Make it easier to update/audit the PDP rules associated with a page

DataSquirrel

I'm retrofitting a page to use PDP. It's pretty helpful for us and I expect that we'll add PDP policies to all, or nearly all, of our DataSets going forward.

I've got a page with ~40 cards and ?? DataSets behind them.

 

I'd like a way to quickly identify all of the DataSets used on a page.

 

I appreciated that a page is little more than a collection of cards and that it's the cards that are bound to the DataSet. That's okay, but it would sure be helpful report in my case. If there are 3, 5, 8 DataSets to review - I only know by checking each card individually right now. It's not impossible, it's just time-consuming and super easy to mess up. I'd rather not let data leak through on my watch...and it's hard to be certain.

 

A related way of thinking about this is to ask for an audit view of a page. What you would get is a listing of each card and what PDP policies are in in place for each. That would be a very helpful and reassuring view to have.

 

Thanks.

DataSquirrel

I'm back.
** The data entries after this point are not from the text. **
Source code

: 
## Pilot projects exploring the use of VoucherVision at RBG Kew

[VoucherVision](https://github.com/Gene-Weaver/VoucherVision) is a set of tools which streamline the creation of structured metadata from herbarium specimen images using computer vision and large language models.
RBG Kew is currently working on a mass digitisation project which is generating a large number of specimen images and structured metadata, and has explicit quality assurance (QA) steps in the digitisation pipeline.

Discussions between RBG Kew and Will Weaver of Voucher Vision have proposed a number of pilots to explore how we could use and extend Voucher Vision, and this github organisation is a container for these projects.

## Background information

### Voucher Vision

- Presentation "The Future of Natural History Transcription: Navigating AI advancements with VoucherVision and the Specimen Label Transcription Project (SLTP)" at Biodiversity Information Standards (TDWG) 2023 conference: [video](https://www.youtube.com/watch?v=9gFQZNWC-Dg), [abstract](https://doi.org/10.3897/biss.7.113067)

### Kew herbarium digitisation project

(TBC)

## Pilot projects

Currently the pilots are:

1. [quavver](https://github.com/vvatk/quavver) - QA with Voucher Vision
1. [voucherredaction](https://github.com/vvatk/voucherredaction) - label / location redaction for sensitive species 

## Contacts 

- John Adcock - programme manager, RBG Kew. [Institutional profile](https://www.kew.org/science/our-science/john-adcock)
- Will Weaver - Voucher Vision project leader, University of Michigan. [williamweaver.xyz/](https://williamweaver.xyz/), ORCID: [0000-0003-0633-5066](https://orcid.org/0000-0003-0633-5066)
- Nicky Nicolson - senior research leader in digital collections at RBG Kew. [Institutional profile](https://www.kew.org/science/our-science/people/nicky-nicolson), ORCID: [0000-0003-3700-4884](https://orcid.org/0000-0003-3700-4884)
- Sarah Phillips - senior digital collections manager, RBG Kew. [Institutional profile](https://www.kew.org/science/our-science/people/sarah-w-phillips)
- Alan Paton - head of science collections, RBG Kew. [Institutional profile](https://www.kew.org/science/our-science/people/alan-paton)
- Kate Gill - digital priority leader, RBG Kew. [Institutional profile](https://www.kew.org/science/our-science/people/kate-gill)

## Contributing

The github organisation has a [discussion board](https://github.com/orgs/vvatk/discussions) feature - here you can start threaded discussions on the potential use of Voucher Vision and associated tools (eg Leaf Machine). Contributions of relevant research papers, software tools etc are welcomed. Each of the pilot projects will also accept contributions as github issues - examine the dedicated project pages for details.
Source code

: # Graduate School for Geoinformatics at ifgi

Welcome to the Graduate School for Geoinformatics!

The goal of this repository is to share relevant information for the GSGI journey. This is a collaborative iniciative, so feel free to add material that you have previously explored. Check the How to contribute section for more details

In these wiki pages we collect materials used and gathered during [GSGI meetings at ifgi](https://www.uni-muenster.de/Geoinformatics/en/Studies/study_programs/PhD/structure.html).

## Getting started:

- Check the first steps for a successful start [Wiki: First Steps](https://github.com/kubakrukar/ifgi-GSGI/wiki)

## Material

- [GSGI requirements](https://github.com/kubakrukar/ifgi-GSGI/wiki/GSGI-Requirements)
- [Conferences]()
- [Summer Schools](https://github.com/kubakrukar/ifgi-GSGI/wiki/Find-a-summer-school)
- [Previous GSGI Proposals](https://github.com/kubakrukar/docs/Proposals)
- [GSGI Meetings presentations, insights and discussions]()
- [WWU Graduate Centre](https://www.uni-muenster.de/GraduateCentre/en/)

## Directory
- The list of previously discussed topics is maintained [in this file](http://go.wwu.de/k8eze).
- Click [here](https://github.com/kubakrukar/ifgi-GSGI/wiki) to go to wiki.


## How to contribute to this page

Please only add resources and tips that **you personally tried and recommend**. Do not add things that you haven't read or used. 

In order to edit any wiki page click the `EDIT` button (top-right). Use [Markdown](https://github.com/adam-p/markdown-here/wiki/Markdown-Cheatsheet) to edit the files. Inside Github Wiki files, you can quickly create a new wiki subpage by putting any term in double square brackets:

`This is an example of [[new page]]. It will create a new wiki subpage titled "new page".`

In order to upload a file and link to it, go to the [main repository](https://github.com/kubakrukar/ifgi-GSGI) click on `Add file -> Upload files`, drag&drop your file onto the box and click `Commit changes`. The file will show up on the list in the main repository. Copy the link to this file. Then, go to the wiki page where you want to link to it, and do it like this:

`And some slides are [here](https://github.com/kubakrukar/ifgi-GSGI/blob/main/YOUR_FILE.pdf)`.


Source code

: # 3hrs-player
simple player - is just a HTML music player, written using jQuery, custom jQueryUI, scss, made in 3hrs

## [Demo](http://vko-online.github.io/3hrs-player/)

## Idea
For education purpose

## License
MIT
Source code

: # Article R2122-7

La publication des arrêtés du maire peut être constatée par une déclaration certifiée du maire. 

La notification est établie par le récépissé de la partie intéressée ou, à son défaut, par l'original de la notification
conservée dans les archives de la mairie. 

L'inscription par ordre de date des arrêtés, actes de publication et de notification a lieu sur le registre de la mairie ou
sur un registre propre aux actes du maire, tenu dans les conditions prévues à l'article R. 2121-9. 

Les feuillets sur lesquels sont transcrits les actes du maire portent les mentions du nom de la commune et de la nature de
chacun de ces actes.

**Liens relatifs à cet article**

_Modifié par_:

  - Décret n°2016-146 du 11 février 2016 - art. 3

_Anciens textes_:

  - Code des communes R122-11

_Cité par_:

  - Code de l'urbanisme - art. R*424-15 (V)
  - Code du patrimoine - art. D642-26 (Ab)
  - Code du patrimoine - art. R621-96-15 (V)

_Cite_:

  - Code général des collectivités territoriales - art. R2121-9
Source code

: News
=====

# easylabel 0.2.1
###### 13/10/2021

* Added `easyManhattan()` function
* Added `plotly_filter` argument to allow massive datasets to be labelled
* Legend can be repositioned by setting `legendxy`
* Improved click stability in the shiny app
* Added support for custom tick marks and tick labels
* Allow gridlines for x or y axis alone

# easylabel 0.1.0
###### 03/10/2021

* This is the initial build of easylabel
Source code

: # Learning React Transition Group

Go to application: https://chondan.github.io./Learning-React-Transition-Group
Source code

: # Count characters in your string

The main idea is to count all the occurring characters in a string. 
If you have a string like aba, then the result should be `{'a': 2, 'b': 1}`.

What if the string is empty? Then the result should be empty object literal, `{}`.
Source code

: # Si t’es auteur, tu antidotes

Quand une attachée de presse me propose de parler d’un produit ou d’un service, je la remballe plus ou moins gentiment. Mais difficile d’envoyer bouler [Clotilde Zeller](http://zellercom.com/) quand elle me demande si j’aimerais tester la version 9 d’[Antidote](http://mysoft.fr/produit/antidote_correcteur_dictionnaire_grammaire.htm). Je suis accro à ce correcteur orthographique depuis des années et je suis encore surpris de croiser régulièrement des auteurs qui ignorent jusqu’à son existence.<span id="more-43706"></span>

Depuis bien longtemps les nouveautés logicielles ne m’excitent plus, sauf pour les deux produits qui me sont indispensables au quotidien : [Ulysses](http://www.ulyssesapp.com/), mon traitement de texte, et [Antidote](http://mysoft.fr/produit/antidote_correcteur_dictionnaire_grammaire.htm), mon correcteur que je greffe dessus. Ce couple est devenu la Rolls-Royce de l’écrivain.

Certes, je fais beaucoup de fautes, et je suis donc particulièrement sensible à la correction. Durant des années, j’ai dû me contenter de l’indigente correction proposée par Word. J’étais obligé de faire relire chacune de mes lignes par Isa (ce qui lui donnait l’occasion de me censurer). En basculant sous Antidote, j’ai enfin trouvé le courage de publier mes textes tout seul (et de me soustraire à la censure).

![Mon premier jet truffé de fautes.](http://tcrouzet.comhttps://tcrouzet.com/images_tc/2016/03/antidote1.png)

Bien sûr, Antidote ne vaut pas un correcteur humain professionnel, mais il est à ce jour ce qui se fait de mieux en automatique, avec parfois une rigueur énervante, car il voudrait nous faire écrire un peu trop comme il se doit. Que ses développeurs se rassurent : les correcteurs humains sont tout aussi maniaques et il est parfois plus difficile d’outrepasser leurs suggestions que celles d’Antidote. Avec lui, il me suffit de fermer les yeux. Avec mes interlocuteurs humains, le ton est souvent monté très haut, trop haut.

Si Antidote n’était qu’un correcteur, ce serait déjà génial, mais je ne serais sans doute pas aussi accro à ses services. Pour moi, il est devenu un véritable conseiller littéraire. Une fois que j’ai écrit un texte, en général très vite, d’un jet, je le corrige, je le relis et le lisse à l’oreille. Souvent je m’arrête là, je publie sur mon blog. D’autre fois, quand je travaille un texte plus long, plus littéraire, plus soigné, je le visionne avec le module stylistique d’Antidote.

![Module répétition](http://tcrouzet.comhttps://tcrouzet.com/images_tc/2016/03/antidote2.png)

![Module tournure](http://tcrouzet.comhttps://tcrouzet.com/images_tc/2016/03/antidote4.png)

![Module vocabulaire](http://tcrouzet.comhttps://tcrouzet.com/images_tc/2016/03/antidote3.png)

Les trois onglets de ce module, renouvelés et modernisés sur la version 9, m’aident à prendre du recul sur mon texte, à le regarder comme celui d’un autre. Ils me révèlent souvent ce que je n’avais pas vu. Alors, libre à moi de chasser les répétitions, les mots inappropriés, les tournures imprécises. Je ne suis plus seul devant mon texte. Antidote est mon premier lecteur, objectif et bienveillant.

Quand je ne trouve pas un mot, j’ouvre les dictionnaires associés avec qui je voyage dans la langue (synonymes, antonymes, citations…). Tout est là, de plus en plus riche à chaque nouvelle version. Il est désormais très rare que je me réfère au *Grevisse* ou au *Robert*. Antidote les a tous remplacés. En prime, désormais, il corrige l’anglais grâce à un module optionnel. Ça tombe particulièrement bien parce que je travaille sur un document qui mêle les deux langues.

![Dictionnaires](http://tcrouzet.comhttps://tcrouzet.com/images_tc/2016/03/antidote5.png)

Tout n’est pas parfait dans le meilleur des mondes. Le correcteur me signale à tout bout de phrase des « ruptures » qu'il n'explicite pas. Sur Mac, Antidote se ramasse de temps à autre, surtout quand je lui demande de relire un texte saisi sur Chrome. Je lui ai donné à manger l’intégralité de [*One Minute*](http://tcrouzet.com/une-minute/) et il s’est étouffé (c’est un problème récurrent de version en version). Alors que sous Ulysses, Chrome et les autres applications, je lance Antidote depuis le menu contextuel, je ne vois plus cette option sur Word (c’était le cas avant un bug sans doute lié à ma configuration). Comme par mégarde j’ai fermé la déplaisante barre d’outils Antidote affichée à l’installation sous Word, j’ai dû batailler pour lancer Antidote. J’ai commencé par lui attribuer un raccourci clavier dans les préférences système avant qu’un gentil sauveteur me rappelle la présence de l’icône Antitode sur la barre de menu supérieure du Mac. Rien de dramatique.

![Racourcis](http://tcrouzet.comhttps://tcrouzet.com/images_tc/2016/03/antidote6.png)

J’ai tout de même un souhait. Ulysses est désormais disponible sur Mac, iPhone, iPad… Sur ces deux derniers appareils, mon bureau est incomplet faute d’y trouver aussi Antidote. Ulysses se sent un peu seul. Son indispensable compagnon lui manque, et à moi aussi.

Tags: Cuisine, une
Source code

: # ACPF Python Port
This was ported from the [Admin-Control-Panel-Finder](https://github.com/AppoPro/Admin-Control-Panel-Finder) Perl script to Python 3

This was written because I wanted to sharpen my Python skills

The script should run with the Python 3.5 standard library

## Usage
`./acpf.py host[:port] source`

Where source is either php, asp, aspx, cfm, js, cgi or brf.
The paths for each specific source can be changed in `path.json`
I went back today to update some policies to assign access to a group rather than a user as that's easier to maintain. Unless I'm missing something PDP is going to be time-consuming and error-prone to maintain. I already found something I'd missed the first time through, and I'm hoping that I've missed more. Can anyone suggest best practices, features, or strategies to make PDP easier to do correctly and maintain easily.

 

At a start, here's what I'm looking at:

 

• Set up the data itself to make for simple filter rules. Ideally, each rule is a one-value match. This may mean including natural or synthentic grouping columns. Like a "Waseca" FacilityGroup for the FaciliyNames "Waseca North", "Waseca South" and "Waseca Main." Add a new FacilityName like "Waseca West"? It doesn't matter as long as the FacilityGroup policy is already in place for FacilityGroup = "Waseca"
  
  
• Assign policies to groups or roles (a user name tied to a role rather than a specific human) instead of users (a specific person) as much as possible.
  
  
• Make rules that are self-maintaining, like the FacilityGroup example above.

That's it so far. Comments and suggestions much appreciated!